▶ Task to carry out
The reply should hold every record, copied exactly, and none of the pictures.

__________

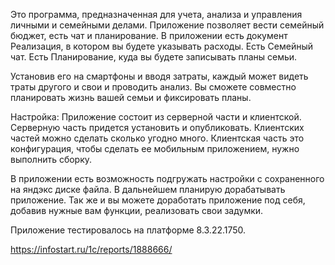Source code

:Это программа, предназначенная для учета, анализа и управления личными и семейными делами.
 Приложение позволяет вести семейный бюджет, есть чат и планирование. В приложении есть документ Реализация, в котором вы будете указывать расходы. Есть Семейный чат. Есть Планирование, куда вы будете записывать планы семьи.

 

Установив его на смартфоны и вводя затраты, каждый может видеть траты другого и свои и проводить анализ. Вы сможете совместно планировать жизнь вашей семьи и фиксировать планы.

 

 Настройка: Приложение состоит из серверной части и клиентской. Серверную часть придется установить и опубликовать. Клиентских частей можно сделать сколько угодно много. Клиентская часть это конфигурация, чтобы сделать ее мобильным приложением, нужно выполнить сборку.



В приложении есть возможность подгружать настройки с сохраненного на яндэкс диске файла.  В дальнейшем планирую дорабатывать приложение. Так же и вы можете доработать приложение под себя, добавив нужные вам функции, реализовать свои задумки. 

Приложение тестировалось на платформе 8.3.22.1750.

https://infostart.ru/1c/reports/1888666/
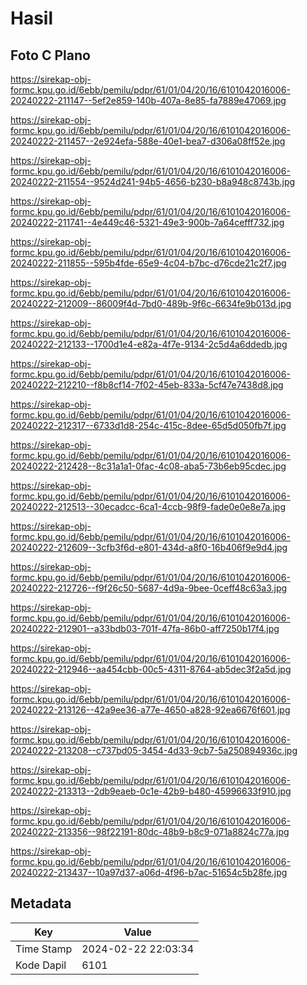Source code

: # Hasil

## Foto C Plano

https://sirekap-obj-formc.kpu.go.id/6ebb/pemilu/pdpr/61/01/04/20/16/6101042016006-20240222-211147--5ef2e859-140b-407a-8e85-fa7889e47069.jpg

https://sirekap-obj-formc.kpu.go.id/6ebb/pemilu/pdpr/61/01/04/20/16/6101042016006-20240222-211457--2e924efa-588e-40e1-bea7-d306a08ff52e.jpg

https://sirekap-obj-formc.kpu.go.id/6ebb/pemilu/pdpr/61/01/04/20/16/6101042016006-20240222-211554--9524d241-94b5-4656-b230-b8a948c8743b.jpg

https://sirekap-obj-formc.kpu.go.id/6ebb/pemilu/pdpr/61/01/04/20/16/6101042016006-20240222-211741--4e449c46-5321-49e3-900b-7a64cefff732.jpg

https://sirekap-obj-formc.kpu.go.id/6ebb/pemilu/pdpr/61/01/04/20/16/6101042016006-20240222-211855--595b4fde-65e9-4c04-b7bc-d76cde21c2f7.jpg

https://sirekap-obj-formc.kpu.go.id/6ebb/pemilu/pdpr/61/01/04/20/16/6101042016006-20240222-212009--86009f4d-7bd0-489b-9f6c-6634fe9b013d.jpg

https://sirekap-obj-formc.kpu.go.id/6ebb/pemilu/pdpr/61/01/04/20/16/6101042016006-20240222-212133--1700d1e4-e82a-4f7e-9134-2c5d4a6ddedb.jpg

https://sirekap-obj-formc.kpu.go.id/6ebb/pemilu/pdpr/61/01/04/20/16/6101042016006-20240222-212210--f8b8cf14-7f02-45eb-833a-5cf47e7438d8.jpg

https://sirekap-obj-formc.kpu.go.id/6ebb/pemilu/pdpr/61/01/04/20/16/6101042016006-20240222-212317--6733d1d8-254c-415c-8dee-65d5d050fb7f.jpg

https://sirekap-obj-formc.kpu.go.id/6ebb/pemilu/pdpr/61/01/04/20/16/6101042016006-20240222-212428--8c31a1a1-0fac-4c08-aba5-73b6eb95cdec.jpg

https://sirekap-obj-formc.kpu.go.id/6ebb/pemilu/pdpr/61/01/04/20/16/6101042016006-20240222-212513--30ecadcc-6ca1-4ccb-98f9-fade0e0e8e7a.jpg

https://sirekap-obj-formc.kpu.go.id/6ebb/pemilu/pdpr/61/01/04/20/16/6101042016006-20240222-212609--3cfb3f6d-e801-434d-a8f0-16b406f9e9d4.jpg

https://sirekap-obj-formc.kpu.go.id/6ebb/pemilu/pdpr/61/01/04/20/16/6101042016006-20240222-212726--f9f26c50-5687-4d9a-9bee-0ceff48c63a3.jpg

https://sirekap-obj-formc.kpu.go.id/6ebb/pemilu/pdpr/61/01/04/20/16/6101042016006-20240222-212901--a33bdb03-701f-47fa-86b0-aff7250b17f4.jpg

https://sirekap-obj-formc.kpu.go.id/6ebb/pemilu/pdpr/61/01/04/20/16/6101042016006-20240222-212946--aa454cbb-00c5-4311-8764-ab5dec3f2a5d.jpg

https://sirekap-obj-formc.kpu.go.id/6ebb/pemilu/pdpr/61/01/04/20/16/6101042016006-20240222-213126--42a9ee36-a77e-4650-a828-92ea6676f601.jpg

https://sirekap-obj-formc.kpu.go.id/6ebb/pemilu/pdpr/61/01/04/20/16/6101042016006-20240222-213208--c737bd05-3454-4d33-9cb7-5a250894936c.jpg

https://sirekap-obj-formc.kpu.go.id/6ebb/pemilu/pdpr/61/01/04/20/16/6101042016006-20240222-213313--2db9eaeb-0c1e-42b9-b480-45996633f910.jpg

https://sirekap-obj-formc.kpu.go.id/6ebb/pemilu/pdpr/61/01/04/20/16/6101042016006-20240222-213356--98f22191-80dc-48b9-b8c9-071a8824c77a.jpg

https://sirekap-obj-formc.kpu.go.id/6ebb/pemilu/pdpr/61/01/04/20/16/6101042016006-20240222-213437--10a97d37-a06d-4f96-b7ac-51654c5b28fe.jpg


## Metadata

| Key        | Value               |
| ---------- | ------------------- |
| Time Stamp | 2024-02-22 22:03:34 |
| Kode Dapil | 6101                |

__________

▶ Solution to this task
Source code

:Это программа, предназначенная для учета, анализа и управления личными и семейными делами.
 Приложение позволяет вести семейный бюджет, есть чат и планирование. В приложении есть документ Реализация, в котором вы будете указывать расходы. Есть Семейный чат. Есть Планирование, куда вы будете записывать планы семьи.

 

Установив его на смартфоны и вводя затраты, каждый может видеть траты другого и свои и проводить анализ. Вы сможете совместно планировать жизнь вашей семьи и фиксировать планы.

 

 Настройка: Приложение состоит из серверной части и клиентской. Серверную часть придется установить и опубликовать. Клиентских частей можно сделать сколько угодно много. Клиентская часть это конфигурация, чтобы сделать ее мобильным приложением, нужно выполнить сборку.



В приложении есть возможность подгружать настройки с сохраненного на яндэкс диске файла.  В дальнейшем планирую дорабатывать приложение. Так же и вы можете доработать приложение под себя, добавив нужные вам функции, реализовать свои задумки. 

Приложение тестировалось на платформе 8.3.22.1750.

https://infostart.ru/1c/reports/1888666/
Source code

: # Hasil

## Foto C Plano

https://sirekap-obj-formc.kpu.go.id/6ebb/pemilu/pdpr/61/01/04/20/16/6101042016006-20240222-211147--5ef2e859-140b-407a-8e85-fa7889e47069.jpg

https://sirekap-obj-formc.kpu.go.id/6ebb/pemilu/pdpr/61/01/04/20/16/6101042016006-20240222-211457--2e924efa-588e-40e1-bea7-d306a08ff52e.jpg

https://sirekap-obj-formc.kpu.go.id/6ebb/pemilu/pdpr/61/01/04/20/16/6101042016006-20240222-211554--9524d241-94b5-4656-b230-b8a948c8743b.jpg

https://sirekap-obj-formc.kpu.go.id/6ebb/pemilu/pdpr/61/01/04/20/16/6101042016006-20240222-211741--4e449c46-5321-49e3-900b-7a64cefff732.jpg

https://sirekap-obj-formc.kpu.go.id/6ebb/pemilu/pdpr/61/01/04/20/16/6101042016006-20240222-211855--595b4fde-65e9-4c04-b7bc-d76cde21c2f7.jpg

https://sirekap-obj-formc.kpu.go.id/6ebb/pemilu/pdpr/61/01/04/20/16/6101042016006-20240222-212009--86009f4d-7bd0-489b-9f6c-6634fe9b013d.jpg

https://sirekap-obj-formc.kpu.go.id/6ebb/pemilu/pdpr/61/01/04/20/16/6101042016006-20240222-212133--1700d1e4-e82a-4f7e-9134-2c5d4a6ddedb.jpg

https://sirekap-obj-formc.kpu.go.id/6ebb/pemilu/pdpr/61/01/04/20/16/6101042016006-20240222-212210--f8b8cf14-7f02-45eb-833a-5cf47e7438d8.jpg

https://sirekap-obj-formc.kpu.go.id/6ebb/pemilu/pdpr/61/01/04/20/16/6101042016006-20240222-212317--6733d1d8-254c-415c-8dee-65d5d050fb7f.jpg

https://sirekap-obj-formc.kpu.go.id/6ebb/pemilu/pdpr/61/01/04/20/16/6101042016006-20240222-212428--8c31a1a1-0fac-4c08-aba5-73b6eb95cdec.jpg

https://sirekap-obj-formc.kpu.go.id/6ebb/pemilu/pdpr/61/01/04/20/16/6101042016006-20240222-212513--30ecadcc-6ca1-4ccb-98f9-fade0e0e8e7a.jpg

https://sirekap-obj-formc.kpu.go.id/6ebb/pemilu/pdpr/61/01/04/20/16/6101042016006-20240222-212609--3cfb3f6d-e801-434d-a8f0-16b406f9e9d4.jpg

https://sirekap-obj-formc.kpu.go.id/6ebb/pemilu/pdpr/61/01/04/20/16/6101042016006-20240222-212726--f9f26c50-5687-4d9a-9bee-0ceff48c63a3.jpg

https://sirekap-obj-formc.kpu.go.id/6ebb/pemilu/pdpr/61/01/04/20/16/6101042016006-20240222-212901--a33bdb03-701f-47fa-86b0-aff7250b17f4.jpg

https://sirekap-obj-formc.kpu.go.id/6ebb/pemilu/pdpr/61/01/04/20/16/6101042016006-20240222-212946--aa454cbb-00c5-4311-8764-ab5dec3f2a5d.jpg

https://sirekap-obj-formc.kpu.go.id/6ebb/pemilu/pdpr/61/01/04/20/16/6101042016006-20240222-213126--42a9ee36-a77e-4650-a828-92ea6676f601.jpg

https://sirekap-obj-formc.kpu.go.id/6ebb/pemilu/pdpr/61/01/04/20/16/6101042016006-20240222-213208--c737bd05-3454-4d33-9cb7-5a250894936c.jpg

https://sirekap-obj-formc.kpu.go.id/6ebb/pemilu/pdpr/61/01/04/20/16/6101042016006-20240222-213313--2db9eaeb-0c1e-42b9-b480-45996633f910.jpg

https://sirekap-obj-formc.kpu.go.id/6ebb/pemilu/pdpr/61/01/04/20/16/6101042016006-20240222-213356--98f22191-80dc-48b9-b8c9-071a8824c77a.jpg

https://sirekap-obj-formc.kpu.go.id/6ebb/pemilu/pdpr/61/01/04/20/16/6101042016006-20240222-213437--10a97d37-a06d-4f96-b7ac-51654c5b28fe.jpg


## Metadata

| Key        | Value               |
| ---------- | ------------------- |
| Time Stamp | 2024-02-22 22:03:34 |
| Kode Dapil | 6101                |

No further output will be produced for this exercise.